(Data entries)
--------------------

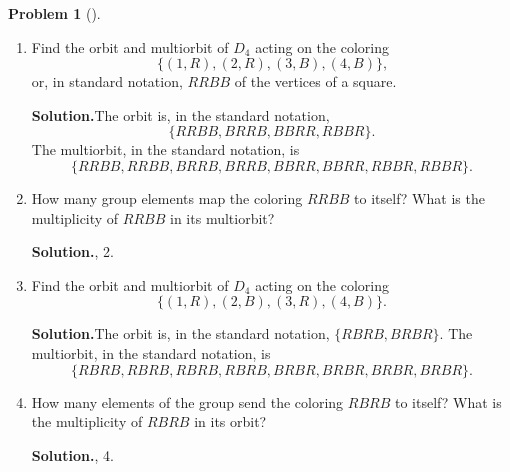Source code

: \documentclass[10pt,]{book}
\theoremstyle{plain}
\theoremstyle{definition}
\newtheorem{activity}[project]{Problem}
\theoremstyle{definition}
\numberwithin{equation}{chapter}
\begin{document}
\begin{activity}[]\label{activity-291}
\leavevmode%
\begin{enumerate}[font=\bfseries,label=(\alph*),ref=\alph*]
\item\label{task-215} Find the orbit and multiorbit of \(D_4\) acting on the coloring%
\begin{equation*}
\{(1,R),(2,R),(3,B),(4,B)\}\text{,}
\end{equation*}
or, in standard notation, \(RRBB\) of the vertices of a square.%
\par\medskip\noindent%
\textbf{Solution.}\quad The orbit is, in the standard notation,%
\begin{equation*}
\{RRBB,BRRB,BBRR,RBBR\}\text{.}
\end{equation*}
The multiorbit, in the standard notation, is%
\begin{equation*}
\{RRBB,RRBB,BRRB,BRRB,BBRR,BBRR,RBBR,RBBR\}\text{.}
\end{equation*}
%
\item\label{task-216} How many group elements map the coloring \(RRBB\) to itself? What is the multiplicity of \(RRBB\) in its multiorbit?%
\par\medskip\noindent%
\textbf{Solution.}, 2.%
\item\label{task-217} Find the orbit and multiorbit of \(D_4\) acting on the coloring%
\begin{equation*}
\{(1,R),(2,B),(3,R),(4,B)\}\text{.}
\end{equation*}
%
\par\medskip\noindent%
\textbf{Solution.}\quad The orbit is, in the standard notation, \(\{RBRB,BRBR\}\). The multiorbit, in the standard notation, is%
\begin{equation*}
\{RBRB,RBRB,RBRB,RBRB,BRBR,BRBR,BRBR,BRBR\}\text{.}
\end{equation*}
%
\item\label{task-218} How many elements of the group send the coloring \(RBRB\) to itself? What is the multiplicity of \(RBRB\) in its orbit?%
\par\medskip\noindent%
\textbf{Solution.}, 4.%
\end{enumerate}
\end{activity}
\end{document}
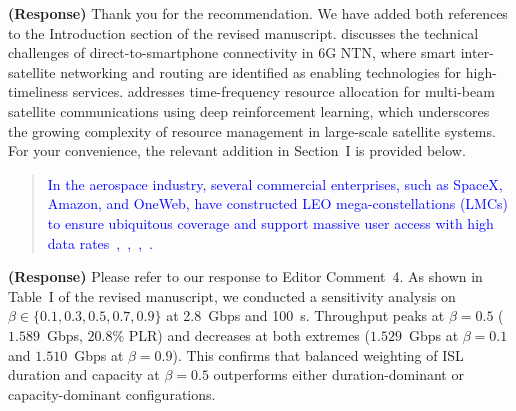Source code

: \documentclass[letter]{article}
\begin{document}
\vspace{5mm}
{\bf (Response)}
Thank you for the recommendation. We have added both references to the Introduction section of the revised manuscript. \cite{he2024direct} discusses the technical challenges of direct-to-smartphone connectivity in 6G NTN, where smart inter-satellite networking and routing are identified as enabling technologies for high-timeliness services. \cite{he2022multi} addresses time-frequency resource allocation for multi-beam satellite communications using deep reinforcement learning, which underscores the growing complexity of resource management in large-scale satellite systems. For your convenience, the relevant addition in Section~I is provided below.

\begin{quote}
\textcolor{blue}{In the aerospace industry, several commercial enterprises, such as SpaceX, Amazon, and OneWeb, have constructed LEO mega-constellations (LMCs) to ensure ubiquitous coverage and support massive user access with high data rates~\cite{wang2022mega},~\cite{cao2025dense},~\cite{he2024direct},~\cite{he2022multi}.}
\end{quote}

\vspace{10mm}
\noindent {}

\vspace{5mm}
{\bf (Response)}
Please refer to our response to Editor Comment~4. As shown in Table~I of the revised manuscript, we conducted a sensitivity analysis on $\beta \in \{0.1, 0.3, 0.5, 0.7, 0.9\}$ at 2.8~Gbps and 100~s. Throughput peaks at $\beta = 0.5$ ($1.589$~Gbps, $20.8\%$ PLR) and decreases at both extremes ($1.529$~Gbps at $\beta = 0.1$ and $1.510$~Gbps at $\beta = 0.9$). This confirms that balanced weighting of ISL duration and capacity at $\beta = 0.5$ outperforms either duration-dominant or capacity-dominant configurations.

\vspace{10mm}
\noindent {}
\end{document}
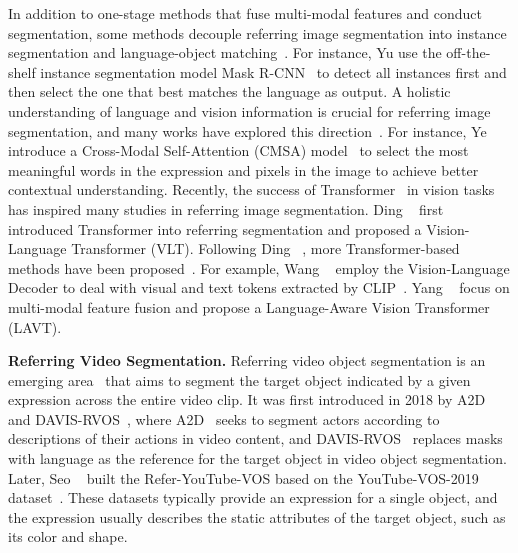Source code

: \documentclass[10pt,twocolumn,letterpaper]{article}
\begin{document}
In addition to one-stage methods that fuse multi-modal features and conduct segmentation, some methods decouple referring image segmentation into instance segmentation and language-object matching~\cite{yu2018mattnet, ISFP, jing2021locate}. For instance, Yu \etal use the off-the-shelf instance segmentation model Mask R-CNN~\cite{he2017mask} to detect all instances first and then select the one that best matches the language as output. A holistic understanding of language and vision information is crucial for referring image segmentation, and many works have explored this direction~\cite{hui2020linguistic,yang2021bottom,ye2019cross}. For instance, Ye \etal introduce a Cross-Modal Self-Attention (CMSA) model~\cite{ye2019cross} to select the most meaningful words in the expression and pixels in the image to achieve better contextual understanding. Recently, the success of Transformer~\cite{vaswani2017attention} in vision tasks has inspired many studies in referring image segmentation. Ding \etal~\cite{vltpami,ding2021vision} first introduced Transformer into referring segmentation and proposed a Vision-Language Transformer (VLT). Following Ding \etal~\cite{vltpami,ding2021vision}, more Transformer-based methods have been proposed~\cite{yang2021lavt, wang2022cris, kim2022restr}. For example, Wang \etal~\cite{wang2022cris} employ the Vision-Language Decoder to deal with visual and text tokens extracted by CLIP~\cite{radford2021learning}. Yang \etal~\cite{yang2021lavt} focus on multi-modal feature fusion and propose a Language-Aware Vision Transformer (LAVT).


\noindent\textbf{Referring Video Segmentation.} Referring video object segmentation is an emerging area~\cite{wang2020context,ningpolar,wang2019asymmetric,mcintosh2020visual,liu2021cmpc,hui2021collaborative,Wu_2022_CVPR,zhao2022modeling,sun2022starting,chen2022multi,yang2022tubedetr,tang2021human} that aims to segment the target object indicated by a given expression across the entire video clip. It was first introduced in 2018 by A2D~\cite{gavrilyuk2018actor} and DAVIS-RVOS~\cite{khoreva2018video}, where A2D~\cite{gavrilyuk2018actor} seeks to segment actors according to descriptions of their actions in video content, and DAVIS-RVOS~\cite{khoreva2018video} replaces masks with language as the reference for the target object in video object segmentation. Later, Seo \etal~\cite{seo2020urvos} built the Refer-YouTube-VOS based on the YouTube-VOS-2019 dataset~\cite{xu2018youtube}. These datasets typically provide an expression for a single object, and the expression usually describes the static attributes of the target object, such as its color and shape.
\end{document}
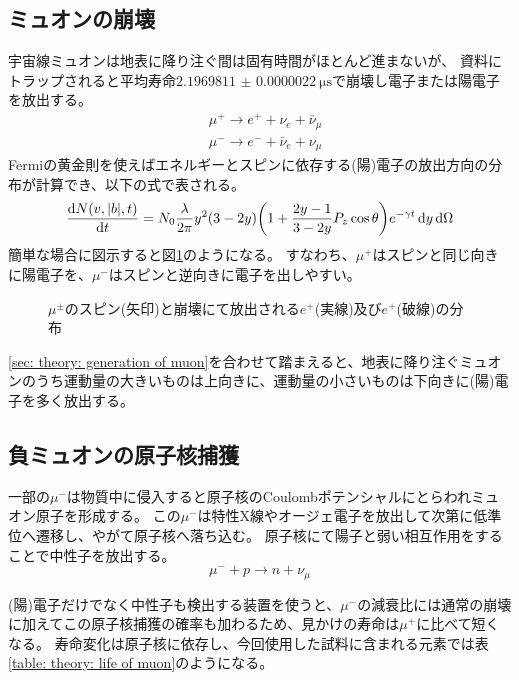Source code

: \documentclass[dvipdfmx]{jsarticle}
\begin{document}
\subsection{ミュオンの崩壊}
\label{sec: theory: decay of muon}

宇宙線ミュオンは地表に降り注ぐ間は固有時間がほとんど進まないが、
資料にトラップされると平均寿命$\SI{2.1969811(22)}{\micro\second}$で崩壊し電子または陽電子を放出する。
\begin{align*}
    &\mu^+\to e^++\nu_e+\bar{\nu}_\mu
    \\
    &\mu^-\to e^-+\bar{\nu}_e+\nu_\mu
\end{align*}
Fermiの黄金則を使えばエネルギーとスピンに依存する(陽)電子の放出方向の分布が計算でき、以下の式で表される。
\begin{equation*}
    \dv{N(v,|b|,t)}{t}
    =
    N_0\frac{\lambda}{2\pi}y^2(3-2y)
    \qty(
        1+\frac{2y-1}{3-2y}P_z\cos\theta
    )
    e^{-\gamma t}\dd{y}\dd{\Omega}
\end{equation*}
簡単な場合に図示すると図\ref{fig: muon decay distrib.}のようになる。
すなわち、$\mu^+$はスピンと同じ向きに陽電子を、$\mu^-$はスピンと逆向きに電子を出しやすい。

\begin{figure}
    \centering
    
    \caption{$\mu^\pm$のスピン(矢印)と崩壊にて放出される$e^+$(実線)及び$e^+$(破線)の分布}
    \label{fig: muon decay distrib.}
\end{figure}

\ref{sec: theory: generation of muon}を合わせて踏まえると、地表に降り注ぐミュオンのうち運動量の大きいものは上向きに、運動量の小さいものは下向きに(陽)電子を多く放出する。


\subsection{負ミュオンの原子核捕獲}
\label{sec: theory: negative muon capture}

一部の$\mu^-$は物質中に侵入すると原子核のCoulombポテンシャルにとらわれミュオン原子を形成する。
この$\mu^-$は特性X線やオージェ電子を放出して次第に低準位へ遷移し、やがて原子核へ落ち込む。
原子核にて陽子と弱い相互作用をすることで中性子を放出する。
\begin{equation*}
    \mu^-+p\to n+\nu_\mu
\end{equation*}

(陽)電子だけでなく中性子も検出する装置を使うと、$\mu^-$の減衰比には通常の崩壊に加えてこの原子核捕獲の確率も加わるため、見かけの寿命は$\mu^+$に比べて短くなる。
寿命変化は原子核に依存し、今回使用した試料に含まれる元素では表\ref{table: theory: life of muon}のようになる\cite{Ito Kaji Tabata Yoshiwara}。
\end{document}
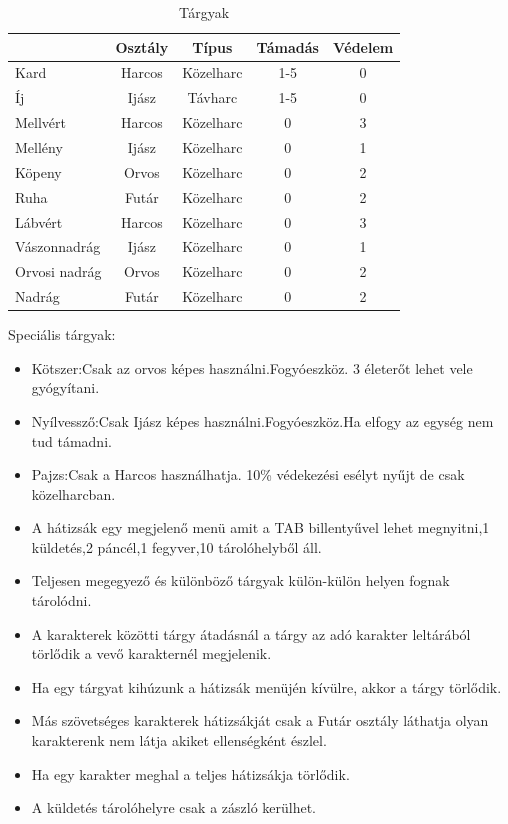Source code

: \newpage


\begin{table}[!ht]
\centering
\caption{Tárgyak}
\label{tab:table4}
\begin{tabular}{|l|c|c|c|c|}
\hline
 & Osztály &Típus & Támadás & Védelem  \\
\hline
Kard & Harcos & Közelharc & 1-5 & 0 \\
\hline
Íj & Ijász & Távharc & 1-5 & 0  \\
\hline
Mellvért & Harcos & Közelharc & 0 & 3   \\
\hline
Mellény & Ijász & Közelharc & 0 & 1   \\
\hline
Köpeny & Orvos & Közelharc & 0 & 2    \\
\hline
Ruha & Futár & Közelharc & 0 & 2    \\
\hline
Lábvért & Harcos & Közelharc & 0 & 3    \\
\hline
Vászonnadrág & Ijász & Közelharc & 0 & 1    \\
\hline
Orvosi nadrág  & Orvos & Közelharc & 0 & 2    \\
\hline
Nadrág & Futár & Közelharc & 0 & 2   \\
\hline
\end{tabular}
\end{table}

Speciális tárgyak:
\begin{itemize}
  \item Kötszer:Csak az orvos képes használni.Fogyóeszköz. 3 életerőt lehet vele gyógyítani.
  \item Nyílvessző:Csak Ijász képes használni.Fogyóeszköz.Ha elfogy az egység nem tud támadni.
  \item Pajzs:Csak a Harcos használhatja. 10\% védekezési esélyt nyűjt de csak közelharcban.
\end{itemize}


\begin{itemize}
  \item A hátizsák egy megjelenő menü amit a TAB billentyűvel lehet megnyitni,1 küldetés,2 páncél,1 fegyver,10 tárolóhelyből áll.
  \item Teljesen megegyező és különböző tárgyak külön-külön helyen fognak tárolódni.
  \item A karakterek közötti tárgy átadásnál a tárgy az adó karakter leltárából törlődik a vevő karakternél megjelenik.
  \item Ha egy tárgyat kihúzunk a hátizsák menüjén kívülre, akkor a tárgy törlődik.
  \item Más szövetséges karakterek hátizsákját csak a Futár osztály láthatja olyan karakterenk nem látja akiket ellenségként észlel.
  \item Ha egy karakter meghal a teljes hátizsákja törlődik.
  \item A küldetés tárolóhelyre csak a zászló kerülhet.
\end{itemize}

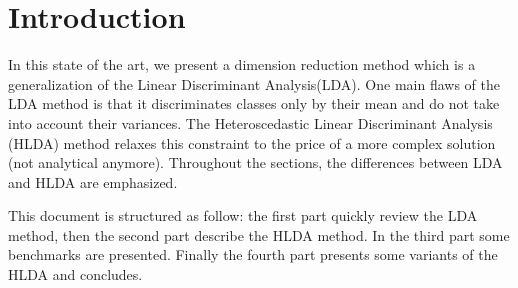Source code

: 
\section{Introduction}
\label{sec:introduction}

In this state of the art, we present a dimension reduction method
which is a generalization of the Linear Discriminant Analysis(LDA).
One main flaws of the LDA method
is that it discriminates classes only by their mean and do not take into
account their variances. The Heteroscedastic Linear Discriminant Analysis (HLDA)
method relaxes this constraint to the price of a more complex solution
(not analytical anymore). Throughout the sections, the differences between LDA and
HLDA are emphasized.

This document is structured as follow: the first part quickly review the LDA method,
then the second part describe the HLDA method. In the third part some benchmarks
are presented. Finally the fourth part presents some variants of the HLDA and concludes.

--------------------

* **What this task involves**: Look over the entries above. Copy every line that contains the word "decay".

* **Exercise response**:
\label{sec: theory: decay of muon}
簡単な場合に図示すると図\ref{fig: muon decay distrib.}のようになる。
    \label{fig: muon decay distrib.}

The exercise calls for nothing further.